Two 1-min events are chosen (one minute as training and one minute as testing data) to evaluate the developed imputation method in the following experiments. The training and testing data sets from the 16 sensor nodes’ acoustic signals are plotted in Fig. 6. The training data contains 7950 observations, and the testing data contains 4415 observations. To determine the impact of the developed 𝒦-NN missing data technique on a localized machine learning classifier,2 we trained this unsupervised classifier using the training data and the testing data, to determine the best classification performance that could be achieved with complete data. This process resulted in the identification of 16 discrete categories.
Fig. 6.
Acoustic sensor readings from all 16 sensors: (a) shows the training data to build kd-trees, and (b) shows the testing data.

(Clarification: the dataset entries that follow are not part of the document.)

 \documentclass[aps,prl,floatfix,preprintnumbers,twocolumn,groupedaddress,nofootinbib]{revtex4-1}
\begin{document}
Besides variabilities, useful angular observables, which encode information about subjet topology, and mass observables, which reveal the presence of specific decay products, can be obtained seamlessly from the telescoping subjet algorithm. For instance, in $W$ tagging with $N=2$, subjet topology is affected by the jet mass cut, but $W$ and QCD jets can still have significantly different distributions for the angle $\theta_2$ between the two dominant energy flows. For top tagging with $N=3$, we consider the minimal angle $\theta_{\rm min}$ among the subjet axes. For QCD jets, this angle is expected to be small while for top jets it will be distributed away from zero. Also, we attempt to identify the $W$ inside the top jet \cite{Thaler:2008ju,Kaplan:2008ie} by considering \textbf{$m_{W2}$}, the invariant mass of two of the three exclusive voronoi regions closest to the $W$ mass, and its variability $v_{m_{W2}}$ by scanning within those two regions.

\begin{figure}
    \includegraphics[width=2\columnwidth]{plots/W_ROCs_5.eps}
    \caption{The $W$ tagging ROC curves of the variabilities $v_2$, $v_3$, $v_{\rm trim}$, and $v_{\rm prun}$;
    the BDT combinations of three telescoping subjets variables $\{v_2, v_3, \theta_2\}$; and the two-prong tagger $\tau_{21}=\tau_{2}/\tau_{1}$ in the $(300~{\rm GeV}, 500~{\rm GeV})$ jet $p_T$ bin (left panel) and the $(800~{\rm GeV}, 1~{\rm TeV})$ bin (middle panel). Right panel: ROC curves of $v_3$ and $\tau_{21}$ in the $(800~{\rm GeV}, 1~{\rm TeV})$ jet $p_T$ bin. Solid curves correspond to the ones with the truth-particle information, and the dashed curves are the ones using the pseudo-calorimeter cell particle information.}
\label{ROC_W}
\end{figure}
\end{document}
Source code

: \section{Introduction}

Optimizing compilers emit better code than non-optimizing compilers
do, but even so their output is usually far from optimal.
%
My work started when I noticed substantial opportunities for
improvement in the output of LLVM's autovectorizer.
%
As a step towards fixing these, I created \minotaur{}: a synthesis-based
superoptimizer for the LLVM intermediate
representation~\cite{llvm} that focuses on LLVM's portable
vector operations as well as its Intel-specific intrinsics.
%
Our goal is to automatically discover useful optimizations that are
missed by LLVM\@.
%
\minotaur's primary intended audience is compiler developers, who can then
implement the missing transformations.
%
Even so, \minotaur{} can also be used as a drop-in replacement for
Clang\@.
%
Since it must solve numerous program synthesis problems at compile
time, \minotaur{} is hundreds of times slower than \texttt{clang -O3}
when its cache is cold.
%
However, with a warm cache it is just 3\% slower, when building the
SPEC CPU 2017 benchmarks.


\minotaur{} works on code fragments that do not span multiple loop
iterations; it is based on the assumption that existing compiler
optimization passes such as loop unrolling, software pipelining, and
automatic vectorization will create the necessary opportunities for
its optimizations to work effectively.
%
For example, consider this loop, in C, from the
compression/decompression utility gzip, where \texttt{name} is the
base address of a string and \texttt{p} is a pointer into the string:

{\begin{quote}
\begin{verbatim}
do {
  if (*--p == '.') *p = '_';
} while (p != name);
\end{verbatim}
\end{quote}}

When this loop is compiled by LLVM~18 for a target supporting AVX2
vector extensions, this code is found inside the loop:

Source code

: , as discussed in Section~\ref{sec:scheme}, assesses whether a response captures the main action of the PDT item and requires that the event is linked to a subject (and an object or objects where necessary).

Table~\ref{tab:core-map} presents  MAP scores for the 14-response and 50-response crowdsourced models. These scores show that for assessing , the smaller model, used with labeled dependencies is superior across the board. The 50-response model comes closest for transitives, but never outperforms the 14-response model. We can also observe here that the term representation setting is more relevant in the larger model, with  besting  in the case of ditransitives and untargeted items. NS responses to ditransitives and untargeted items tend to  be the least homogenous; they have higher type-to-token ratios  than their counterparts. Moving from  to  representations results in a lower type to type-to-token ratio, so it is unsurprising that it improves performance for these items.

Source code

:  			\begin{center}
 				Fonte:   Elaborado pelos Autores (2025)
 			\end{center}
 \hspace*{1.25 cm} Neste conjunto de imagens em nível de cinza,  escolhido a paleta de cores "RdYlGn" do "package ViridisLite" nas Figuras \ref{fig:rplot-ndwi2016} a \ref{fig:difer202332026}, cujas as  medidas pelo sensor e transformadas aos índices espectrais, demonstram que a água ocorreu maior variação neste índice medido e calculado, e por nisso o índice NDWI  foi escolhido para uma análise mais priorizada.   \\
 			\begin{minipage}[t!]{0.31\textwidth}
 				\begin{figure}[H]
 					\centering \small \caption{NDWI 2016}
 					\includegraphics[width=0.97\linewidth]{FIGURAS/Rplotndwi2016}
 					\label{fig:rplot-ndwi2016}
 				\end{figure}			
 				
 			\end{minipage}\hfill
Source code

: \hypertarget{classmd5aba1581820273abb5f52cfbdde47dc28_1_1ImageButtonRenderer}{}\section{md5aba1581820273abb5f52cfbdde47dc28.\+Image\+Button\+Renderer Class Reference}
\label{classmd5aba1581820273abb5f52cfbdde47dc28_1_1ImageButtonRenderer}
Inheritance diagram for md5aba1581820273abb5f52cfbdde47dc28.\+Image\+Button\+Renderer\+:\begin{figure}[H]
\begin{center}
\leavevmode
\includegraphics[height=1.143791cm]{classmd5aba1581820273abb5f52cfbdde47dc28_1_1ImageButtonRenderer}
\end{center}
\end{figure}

We then removed data from the complete testing set to create new testing sets with missing sensor data. Based on observing the volcano dataset, if a sensor has missing values at the beginning of the fetch procedure, the values in that sensor would stay missing during the entire procedure. Therefore, 15 missing datasets are generated from the testing data by randomly removing sensors. That is, the first missing dataset is created by randomly removing the data of one sensor from the original testing data; the second missing dataset is created by randomly removing the data from two sensors, and so on. The last missing dataset is created by removing the data from 15 sensors. Thus, the percentage of missing data for the newly generated testing cases are chosen to be one of the following percentages: 1/16, 2/16, …, 15/16. We also generated 9 other missing datasets with different missing data percentages (i.e., 10%, 20%, …, 90%) for each sensor. The missing data are removed at random for each sensor based on the missing percentage.

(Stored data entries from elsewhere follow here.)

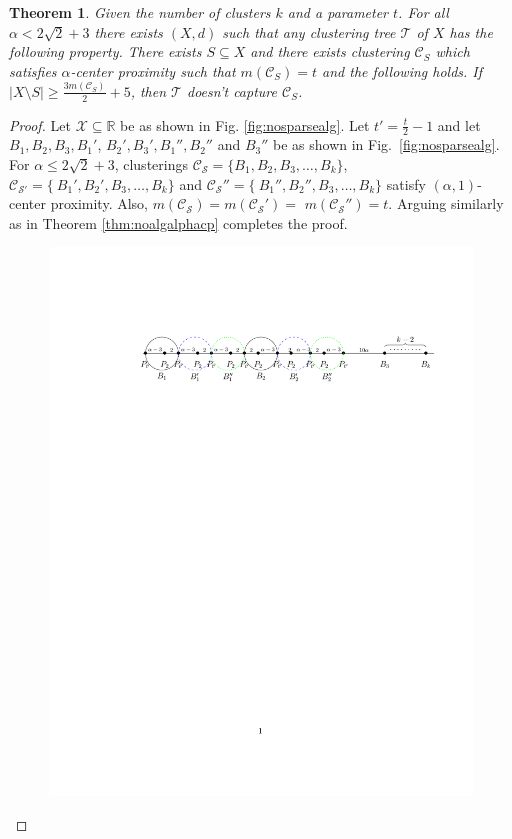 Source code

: \documentclass[12pt]{article}
\newtheorem{theorem}{Theorem}
\newcommand{\mc}{\mathcal}
\begin{document}
\begin{theorem}
\label{thm:nosparsealg}
Given the number of clusters $k$ and a parameter $t$. For all $\alpha < 2\sqrt 2 + 3$ there exists $(X, d)$ such that any clustering tree $\mc T$ of $X$ has the following property. There exists $S \subseteq X$ and there exists clustering $\mc C_{S}$ which satisfies $\alpha$-center proximity such that $m(\mc C_{S}) = t$ and the following holds. If $|X \setminus S| \ge \frac{3m(\mc C_{S})}{2}+5$, then $\mc T$ doesn't capture $\mc C_{S}$.
\end{theorem}
\begin{proof}
Let $\mc X \subseteq \mathbb{R}$ be as shown in Fig. \ref{fig:nosparsealg}. Let $t' = \frac{t}{2}-1$ and let $B_1, B_2, B_3, B_1'$, $B_2', B_3', B_1'', B_2''$ and $B_3''$ be as shown in Fig.~\ref{fig:nosparsealg}. For $\alpha \le 2\sqrt{2}+3$, clusterings $\mc C_{\mc S} = \{B_1, B_2, B_3, \ldots, B_k\}$, $\mc C_{\mc S'} = \{\ B_1', B_2', B_3, \ldots, B_k\}$ and $\mc C_{\mc S}'' = \{\ B_1'', B_2'', B_3, \ldots, B_k\}$ satisfy $(\alpha, 1)$-center proximity. Also, $m(\mc C_{\mc S}) = m(\mc C_{\mc S}') =$ $m(\mc C_{\mc S}'') = t$. Arguing similarly as in Theorem \ref{thm:noalgalphacp} completes the proof.
\begin{figure}[!t]
\vspace{-5mm}
\begin{center}
\includegraphics[trim={45mm 210mm 20mm 43mm},clip,width=\textwidth]{figures/clusteringNoise/lbdFig3.pdf}

\end{center}
\end{figure}
\end{proof}
\end{document}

We compare the accuracies of the developed NN missing data imputation technique to two EM-based imputation software packages. The first EM-based software is the state-of-the-art missing data imputation software Amelia II [11]. Amelia II makes use of a bootstrapping-based EM-algorithm, which is a parametric approach to estimate missing values that assumes the complete data (that is, both observed and unobserved) is modeled by a multivariate Gaussian distribution. Note that our NN imputation is a nonparametric approach, which makes no assumption of the data distribution.
To compare the run times of the approaches, we found it difficult to use Amelia II as a comparative approach, since it is installed under R (a free software environment for statistical computing that runs under Linux). Instead, we compare our technique’s run time to that of another EM-based imputation software available in WEKA. For the EM imputation procedure, we used default parameter settings of the threshold for convergence in Expectation Maximization. That is, if the change in the observed data log-likelihood across iterations is no more than 0.0001, then convergence is considered to be achieved and the iterative process is ceased.
4.5. Performance metrics
To measure the quality of the imputed volcano data sets, micro-average accuracy and macro-average accuracy metrics are used. Micro-average accuracy is defined as the ratio of the observations that have been correctly categorized (A), to the total number of instances that have been categorized (T). Macro-average accuracy is defined as the average accuracy for each class—that is, the ratio of the number of correctly categorized observations in category i to the number of observations in category i.
These two averaging procedures bias the results differently—micro-averaging tends to over-emphasize the performance on the largest categories, while macro-averaging over-emphasizes the performance of the smallest categories. Both of the averaging results are often examined simultaneously to get a good idea of how the developed algorithm performs across different categories.
To ensure a fair comparison, the parameters of the classifier have been readjusted for each replacement strategy until the best performances are obtained.
4.6. NN imputation accuracies
As shown in Fig. 7, the performance of the developed nearest neighbor technique is competitive with that of the Amelia II missing data imputation software in terms of micro-averaging accuracies. The kd-tree is constructed using approximately 8000 observations with 500 splits. The Amelia II missing data imputation software’s performances are averaged over 30 trials.
Fig. 7.
Micro-averaging of 𝒦-NN (𝒦 ∈ {1, 3, 5, 7, 9}) vs. Amelia II.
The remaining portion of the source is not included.